Saturday, April 8, 2017

THE QUEST, fourth Ancient Egyptian novel, goes over the top



THE QUEST
WILBUR SMITH
(Ancient Egyptian #4)
St Martin's Press
$9.99 mass market, available now

Rating: 3.5* of five

The Publisher Says: Wilbur Smith has earned international acclaim for his bestselling River God, The Seventh Scroll, and Warlock. Now, the unrivaled master of adventure returns with the eagerly awaited sequel to his thrilling Egyptian series with his most fantastic story yet. The Quest continues the story of the Warlock, Taita, wise in the lore of the gods and a master of magic and the supernatural.

Egypt has been struck by a series of terrible plagues, killing its crops and crippling its people. Then the ultimate disaster befalls the kingdom. The Nile fails. The waters that nourish and sustain the land dry up.
Something catastrophic is taking place in the distant and totally unexplored depths of Africa, from where the mighty river springs. In desperation the Pharaoh sends Taita, the only man who might be able to find his way through the hazardous territory to the source of the Nile and discover the cause of all their woes. But not even Taita can have any idea of what a terrible enemy waits in ambush in those dark lands at the end of their world.

No other author can conjure up the violence and mystery of Ancient Egypt like Wilbur Smith. The Quest marks his stirring return to the acclaimed series and proves once again why fans such as Stephen King praise him as the world's "best historical novelist."
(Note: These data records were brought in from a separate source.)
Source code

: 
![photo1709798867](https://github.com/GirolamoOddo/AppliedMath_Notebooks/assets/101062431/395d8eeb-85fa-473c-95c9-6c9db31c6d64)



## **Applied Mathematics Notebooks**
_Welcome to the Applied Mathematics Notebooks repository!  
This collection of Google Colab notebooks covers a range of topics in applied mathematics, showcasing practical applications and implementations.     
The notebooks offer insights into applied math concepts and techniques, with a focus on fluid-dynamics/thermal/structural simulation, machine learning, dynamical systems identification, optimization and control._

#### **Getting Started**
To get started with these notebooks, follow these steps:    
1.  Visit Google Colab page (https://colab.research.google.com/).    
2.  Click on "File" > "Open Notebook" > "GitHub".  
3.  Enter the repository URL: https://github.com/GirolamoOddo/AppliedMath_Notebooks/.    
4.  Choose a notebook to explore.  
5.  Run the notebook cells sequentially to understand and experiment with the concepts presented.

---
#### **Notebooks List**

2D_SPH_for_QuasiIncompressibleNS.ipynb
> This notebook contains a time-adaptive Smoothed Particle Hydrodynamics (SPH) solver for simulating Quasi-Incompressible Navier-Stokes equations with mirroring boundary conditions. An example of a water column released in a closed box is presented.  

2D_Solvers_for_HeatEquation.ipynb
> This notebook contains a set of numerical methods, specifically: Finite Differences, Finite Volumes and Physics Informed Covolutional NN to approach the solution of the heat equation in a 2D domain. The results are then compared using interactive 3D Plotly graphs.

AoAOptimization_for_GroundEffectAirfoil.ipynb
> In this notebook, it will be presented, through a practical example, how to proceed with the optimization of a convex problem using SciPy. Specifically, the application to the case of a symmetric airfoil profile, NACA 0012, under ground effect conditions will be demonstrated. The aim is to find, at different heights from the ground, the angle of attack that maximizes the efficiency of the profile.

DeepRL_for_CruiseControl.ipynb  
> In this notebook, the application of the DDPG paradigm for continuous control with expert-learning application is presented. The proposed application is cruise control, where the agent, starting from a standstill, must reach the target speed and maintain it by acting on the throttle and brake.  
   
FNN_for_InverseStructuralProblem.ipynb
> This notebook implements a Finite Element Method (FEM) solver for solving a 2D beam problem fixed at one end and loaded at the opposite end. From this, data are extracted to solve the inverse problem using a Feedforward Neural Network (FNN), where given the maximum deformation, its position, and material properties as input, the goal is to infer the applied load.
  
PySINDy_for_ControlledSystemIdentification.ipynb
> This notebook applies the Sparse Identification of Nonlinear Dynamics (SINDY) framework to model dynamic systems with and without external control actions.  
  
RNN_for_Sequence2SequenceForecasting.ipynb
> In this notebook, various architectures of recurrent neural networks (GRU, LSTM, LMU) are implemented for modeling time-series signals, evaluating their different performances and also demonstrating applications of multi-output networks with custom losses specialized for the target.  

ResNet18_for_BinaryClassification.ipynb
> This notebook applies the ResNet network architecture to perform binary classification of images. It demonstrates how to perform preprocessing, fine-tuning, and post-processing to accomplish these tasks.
My Review: Okay. I started the series with an historical novel, shifted into overdrive as a fantasy element came to the fore in Warlock, and now we're in full-blown fantasy mode. The story isn't remotely believable as history, but it's s a good deal of fun.

What's disturbing to me is the squicky sexual politics. A eunuch is de-eunuched supernaturally to make the beast with two backs with a (young) reincarnated version of his long-dead love. I'm not sure that makes me all warm and fuzzy about love spanning the ages or really, really uncomfortable with old men sexing up little girls. Well, okay, she's not an actual little girl. But something just doesn't sit right with me. I don't know exactly what it is, in that the author isn't in any way making this prurient and sexual but is presenting it as lovers separated by death being reunited. I am not, however, comfortable with it, and it significantly clouded my enjoyment of the exciting, adventurous, and action-packed Wilbur Smith novel surrounding it.

The goddess battle was, I'm sorry to say, not a worthy end to the build-up we got. It was almost an afterthought, and it should have been a centerpiece. On balance, the Smith novel aspects are redeeming only to a middling extent. The pages turned, they will for all Smith readers, but the essential backing of history's known Egypt wasn't quite enough on this outing.